● TASK REQUIREMENTS: Pull each line containing "will" from the data.

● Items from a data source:
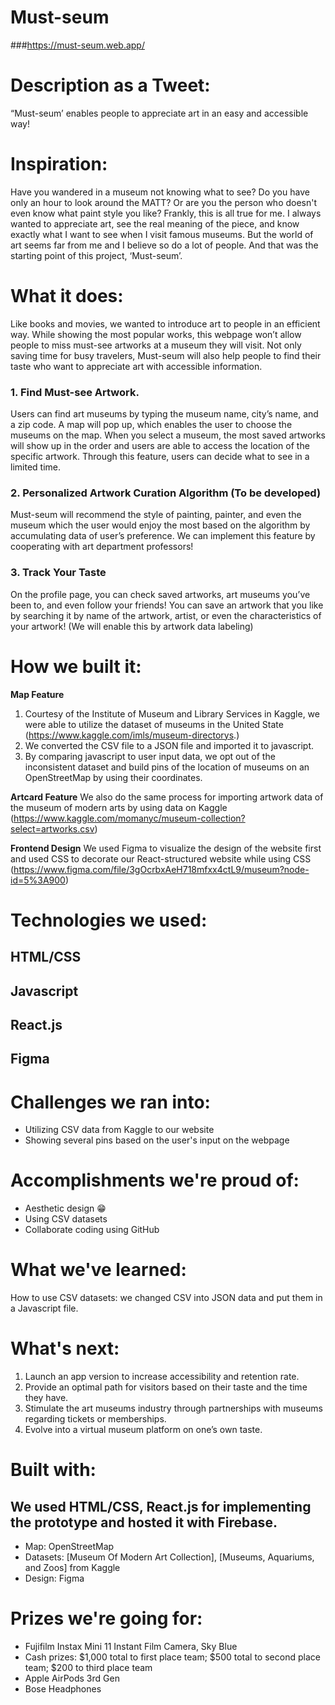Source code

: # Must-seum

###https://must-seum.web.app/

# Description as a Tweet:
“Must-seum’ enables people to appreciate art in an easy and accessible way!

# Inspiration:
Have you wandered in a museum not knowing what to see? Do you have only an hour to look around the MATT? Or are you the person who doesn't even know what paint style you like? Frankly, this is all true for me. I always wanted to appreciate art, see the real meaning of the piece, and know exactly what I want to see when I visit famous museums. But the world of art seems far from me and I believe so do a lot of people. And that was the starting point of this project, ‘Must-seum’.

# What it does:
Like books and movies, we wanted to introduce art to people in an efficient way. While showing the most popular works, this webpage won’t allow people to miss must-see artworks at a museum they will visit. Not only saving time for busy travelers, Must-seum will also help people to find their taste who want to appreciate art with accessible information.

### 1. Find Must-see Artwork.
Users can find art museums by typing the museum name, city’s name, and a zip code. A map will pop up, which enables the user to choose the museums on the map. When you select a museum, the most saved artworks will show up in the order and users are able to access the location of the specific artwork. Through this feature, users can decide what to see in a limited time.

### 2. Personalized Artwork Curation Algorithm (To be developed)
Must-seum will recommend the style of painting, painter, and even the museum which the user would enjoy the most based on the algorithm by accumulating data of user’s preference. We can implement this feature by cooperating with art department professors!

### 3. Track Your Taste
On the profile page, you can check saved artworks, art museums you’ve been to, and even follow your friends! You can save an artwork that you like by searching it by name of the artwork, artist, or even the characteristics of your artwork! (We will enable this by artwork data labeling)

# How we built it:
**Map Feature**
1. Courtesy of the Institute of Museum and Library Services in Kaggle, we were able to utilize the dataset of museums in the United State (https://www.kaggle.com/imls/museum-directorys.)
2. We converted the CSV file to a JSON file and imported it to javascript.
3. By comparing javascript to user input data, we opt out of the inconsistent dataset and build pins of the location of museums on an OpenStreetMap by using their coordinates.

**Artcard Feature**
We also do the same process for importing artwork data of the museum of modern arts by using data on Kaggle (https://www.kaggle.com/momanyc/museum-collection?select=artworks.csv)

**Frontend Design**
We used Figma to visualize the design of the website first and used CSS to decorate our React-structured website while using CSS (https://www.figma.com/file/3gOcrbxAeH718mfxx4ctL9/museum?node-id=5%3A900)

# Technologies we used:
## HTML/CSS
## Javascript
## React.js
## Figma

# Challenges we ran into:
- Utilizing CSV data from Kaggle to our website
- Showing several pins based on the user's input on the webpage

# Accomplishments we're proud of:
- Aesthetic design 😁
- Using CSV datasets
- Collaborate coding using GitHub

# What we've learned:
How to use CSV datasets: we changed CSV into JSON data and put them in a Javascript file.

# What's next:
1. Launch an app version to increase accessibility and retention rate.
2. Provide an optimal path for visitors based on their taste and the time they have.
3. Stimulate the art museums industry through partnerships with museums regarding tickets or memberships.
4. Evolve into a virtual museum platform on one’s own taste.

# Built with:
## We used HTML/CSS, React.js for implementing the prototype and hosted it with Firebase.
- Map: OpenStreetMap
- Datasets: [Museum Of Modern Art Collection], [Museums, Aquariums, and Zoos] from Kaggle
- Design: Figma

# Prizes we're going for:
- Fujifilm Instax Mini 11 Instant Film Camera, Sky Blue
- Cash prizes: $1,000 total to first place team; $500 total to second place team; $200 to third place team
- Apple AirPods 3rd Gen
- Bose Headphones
...
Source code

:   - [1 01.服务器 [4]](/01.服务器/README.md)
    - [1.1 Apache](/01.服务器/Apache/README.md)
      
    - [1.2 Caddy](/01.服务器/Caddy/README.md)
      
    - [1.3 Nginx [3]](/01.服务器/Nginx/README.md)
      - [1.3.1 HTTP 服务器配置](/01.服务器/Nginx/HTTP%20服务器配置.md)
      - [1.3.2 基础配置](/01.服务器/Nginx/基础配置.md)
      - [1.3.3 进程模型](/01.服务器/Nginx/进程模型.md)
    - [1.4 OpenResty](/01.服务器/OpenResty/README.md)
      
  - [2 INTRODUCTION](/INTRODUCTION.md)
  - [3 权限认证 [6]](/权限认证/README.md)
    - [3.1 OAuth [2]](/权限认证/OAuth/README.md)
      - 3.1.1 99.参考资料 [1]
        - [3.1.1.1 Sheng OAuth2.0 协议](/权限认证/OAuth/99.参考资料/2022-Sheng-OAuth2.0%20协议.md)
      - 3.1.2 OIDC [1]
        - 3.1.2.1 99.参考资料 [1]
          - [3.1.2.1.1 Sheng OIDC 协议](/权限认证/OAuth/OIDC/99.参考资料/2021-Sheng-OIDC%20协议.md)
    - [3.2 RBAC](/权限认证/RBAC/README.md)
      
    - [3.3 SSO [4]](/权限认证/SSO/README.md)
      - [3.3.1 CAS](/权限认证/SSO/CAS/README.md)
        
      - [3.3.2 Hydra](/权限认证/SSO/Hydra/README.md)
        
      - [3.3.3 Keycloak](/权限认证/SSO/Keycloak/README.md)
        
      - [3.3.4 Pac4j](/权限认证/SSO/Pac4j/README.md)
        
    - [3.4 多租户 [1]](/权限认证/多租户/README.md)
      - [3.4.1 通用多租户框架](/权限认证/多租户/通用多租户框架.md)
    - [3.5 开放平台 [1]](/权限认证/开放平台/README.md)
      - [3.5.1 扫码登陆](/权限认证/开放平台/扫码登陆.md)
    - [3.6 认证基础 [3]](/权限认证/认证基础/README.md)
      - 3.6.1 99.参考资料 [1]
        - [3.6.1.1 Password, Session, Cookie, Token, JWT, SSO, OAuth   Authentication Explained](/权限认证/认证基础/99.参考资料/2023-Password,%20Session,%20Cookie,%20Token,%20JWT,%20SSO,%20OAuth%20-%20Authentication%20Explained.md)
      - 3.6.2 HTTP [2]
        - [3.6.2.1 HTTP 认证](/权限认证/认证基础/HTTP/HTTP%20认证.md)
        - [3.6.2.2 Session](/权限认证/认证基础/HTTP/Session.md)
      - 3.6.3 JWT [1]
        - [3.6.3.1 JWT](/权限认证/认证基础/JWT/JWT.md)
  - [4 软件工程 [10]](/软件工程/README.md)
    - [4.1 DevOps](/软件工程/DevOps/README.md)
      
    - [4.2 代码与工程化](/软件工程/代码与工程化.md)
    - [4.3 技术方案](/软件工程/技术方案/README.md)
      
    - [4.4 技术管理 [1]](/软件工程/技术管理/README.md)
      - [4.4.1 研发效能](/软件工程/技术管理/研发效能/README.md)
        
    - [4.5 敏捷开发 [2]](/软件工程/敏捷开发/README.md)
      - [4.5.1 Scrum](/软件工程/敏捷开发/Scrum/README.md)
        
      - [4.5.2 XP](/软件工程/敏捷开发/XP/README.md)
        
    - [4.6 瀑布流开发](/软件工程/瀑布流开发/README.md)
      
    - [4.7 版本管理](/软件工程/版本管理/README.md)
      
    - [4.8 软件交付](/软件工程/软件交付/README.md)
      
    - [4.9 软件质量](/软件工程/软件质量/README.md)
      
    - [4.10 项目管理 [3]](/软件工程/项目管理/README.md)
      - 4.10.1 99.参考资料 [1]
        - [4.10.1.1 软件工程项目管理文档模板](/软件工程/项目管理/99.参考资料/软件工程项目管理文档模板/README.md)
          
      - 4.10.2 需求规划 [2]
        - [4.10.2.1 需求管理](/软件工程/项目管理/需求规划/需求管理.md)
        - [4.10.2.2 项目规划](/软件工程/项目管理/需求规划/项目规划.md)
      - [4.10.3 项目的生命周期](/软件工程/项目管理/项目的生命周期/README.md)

● THE COMPLETED TASK:
Like books and movies, we wanted to introduce art to people in an efficient way. While showing the most popular works, this webpage won’t allow people to miss must-see artworks at a museum they will visit. Not only saving time for busy travelers, Must-seum will also help people to find their taste who want to appreciate art with accessible information.
Users can find art museums by typing the museum name, city’s name, and a zip code. A map will pop up, which enables the user to choose the museums on the map. When you select a museum, the most saved artworks will show up in the order and users are able to access the location of the specific artwork. Through this feature, users can decide what to see in a limited time.
Must-seum will recommend the style of painting, painter, and even the museum which the user would enjoy the most based on the algorithm by accumulating data of user’s preference. We can implement this feature by cooperating with art department professors!
On the profile page, you can check saved artworks, art museums you’ve been to, and even follow your friends! You can save an artwork that you like by searching it by name of the artwork, artist, or even the characteristics of your artwork! (We will enable this by artwork data labeling)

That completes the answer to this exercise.